» **What the task asks**
Reproduce exactly the lines below from the one containing "and spectral sparsity." through the one containing "Duplicate lists –", including both, and nothing else.

Dataset entries
----

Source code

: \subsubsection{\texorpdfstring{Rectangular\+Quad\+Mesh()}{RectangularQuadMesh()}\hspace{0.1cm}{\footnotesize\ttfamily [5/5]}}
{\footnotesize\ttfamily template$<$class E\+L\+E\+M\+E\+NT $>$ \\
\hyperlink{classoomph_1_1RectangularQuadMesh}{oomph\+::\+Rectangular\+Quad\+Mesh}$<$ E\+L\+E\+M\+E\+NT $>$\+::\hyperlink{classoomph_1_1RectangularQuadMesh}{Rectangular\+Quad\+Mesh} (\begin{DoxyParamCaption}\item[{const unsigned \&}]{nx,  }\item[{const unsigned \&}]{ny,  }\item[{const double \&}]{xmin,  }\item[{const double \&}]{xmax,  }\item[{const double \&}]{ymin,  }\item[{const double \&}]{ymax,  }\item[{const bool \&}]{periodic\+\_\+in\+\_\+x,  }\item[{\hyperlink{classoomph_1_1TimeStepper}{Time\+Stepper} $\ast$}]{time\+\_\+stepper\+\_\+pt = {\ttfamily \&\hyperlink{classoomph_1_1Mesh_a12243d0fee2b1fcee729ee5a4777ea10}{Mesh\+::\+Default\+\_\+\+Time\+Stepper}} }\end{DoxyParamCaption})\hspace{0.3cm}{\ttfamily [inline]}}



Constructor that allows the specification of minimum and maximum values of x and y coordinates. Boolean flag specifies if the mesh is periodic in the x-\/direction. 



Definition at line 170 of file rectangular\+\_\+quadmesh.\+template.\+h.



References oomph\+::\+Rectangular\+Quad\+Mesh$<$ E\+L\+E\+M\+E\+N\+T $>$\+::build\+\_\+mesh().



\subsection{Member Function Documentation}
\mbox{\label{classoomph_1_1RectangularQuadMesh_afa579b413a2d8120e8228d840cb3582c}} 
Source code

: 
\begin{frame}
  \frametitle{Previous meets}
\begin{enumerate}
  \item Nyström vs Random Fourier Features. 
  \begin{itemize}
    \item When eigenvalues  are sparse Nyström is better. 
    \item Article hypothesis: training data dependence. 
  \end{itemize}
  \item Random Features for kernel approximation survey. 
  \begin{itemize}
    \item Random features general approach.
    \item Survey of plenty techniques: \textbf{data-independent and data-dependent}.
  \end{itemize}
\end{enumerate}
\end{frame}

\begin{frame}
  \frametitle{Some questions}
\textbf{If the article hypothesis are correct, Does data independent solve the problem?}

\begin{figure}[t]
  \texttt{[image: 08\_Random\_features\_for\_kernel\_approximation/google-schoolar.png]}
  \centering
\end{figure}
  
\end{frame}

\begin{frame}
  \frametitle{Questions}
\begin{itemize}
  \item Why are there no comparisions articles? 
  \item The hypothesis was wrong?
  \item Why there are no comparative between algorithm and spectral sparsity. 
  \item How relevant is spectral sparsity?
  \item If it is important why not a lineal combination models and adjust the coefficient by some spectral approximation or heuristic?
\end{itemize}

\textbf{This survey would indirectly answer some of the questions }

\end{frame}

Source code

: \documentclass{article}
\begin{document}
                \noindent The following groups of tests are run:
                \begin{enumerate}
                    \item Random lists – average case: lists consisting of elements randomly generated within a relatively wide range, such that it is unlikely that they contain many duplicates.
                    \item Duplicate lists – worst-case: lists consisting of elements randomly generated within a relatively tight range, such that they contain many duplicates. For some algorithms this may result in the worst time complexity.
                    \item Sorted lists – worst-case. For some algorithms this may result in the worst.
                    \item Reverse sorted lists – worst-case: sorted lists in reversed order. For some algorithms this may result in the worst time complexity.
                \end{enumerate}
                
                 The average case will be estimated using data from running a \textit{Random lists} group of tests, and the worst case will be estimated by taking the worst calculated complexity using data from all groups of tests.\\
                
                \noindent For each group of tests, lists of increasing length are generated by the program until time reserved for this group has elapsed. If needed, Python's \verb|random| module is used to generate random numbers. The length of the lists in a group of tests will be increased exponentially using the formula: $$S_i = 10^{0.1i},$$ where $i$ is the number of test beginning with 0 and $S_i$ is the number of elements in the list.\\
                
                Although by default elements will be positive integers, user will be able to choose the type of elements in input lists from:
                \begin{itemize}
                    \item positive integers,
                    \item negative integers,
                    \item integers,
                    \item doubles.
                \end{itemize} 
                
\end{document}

----

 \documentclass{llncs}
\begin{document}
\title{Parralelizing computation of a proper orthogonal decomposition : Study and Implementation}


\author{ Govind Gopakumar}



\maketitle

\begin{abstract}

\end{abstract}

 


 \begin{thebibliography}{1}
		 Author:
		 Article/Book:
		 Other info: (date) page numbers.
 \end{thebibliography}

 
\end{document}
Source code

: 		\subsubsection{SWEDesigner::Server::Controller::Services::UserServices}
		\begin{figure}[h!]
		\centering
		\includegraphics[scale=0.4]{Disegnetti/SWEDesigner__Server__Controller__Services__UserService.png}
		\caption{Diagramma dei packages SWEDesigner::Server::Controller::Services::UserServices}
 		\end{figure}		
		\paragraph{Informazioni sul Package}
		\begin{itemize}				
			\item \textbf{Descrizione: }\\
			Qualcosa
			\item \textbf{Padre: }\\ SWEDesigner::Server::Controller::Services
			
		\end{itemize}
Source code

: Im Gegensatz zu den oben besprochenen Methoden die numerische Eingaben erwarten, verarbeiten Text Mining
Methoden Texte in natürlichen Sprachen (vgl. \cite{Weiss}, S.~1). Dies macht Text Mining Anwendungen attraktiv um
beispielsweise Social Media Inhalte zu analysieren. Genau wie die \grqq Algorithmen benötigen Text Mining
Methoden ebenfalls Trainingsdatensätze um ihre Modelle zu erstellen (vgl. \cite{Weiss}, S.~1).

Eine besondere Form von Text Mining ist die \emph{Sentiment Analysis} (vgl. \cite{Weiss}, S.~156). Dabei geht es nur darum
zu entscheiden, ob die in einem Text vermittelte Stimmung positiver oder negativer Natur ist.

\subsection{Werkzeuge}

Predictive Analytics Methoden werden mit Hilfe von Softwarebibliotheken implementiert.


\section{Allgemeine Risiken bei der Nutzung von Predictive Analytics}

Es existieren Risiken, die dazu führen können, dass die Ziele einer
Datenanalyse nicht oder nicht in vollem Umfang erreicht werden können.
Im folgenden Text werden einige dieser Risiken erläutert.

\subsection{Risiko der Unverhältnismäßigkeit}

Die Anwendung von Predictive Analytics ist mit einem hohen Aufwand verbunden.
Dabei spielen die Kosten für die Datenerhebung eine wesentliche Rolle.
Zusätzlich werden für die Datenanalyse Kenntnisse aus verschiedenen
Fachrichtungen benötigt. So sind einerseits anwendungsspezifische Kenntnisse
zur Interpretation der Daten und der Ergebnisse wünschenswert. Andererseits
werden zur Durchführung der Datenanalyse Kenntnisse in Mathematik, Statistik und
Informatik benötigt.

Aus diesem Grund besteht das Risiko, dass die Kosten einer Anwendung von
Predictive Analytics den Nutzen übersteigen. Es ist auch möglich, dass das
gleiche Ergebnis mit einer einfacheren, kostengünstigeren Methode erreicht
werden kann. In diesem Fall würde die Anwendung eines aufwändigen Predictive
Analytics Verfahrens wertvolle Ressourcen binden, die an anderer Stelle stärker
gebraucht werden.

----

» **Completed exercise**
  \item Why there are no comparative between algorithm and spectral sparsity. 
  \item How relevant is spectral sparsity?
  \item If it is important why not a lineal combination models and adjust the coefficient by some spectral approximation or heuristic?
\end{itemize}

\textbf{This survey would indirectly answer some of the questions }

\end{frame}

Source code

: \documentclass{article}
\begin{document}
                \noindent The following groups of tests are run:
                \begin{enumerate}
                    \item Random lists – average case: lists consisting of elements randomly generated within a relatively wide range, such that it is unlikely that they contain many duplicates.
                    \item Duplicate lists – worst-case: lists consisting of elements randomly generated within a relatively tight range, such that they contain many duplicates. For some algorithms this may result in the worst time complexity.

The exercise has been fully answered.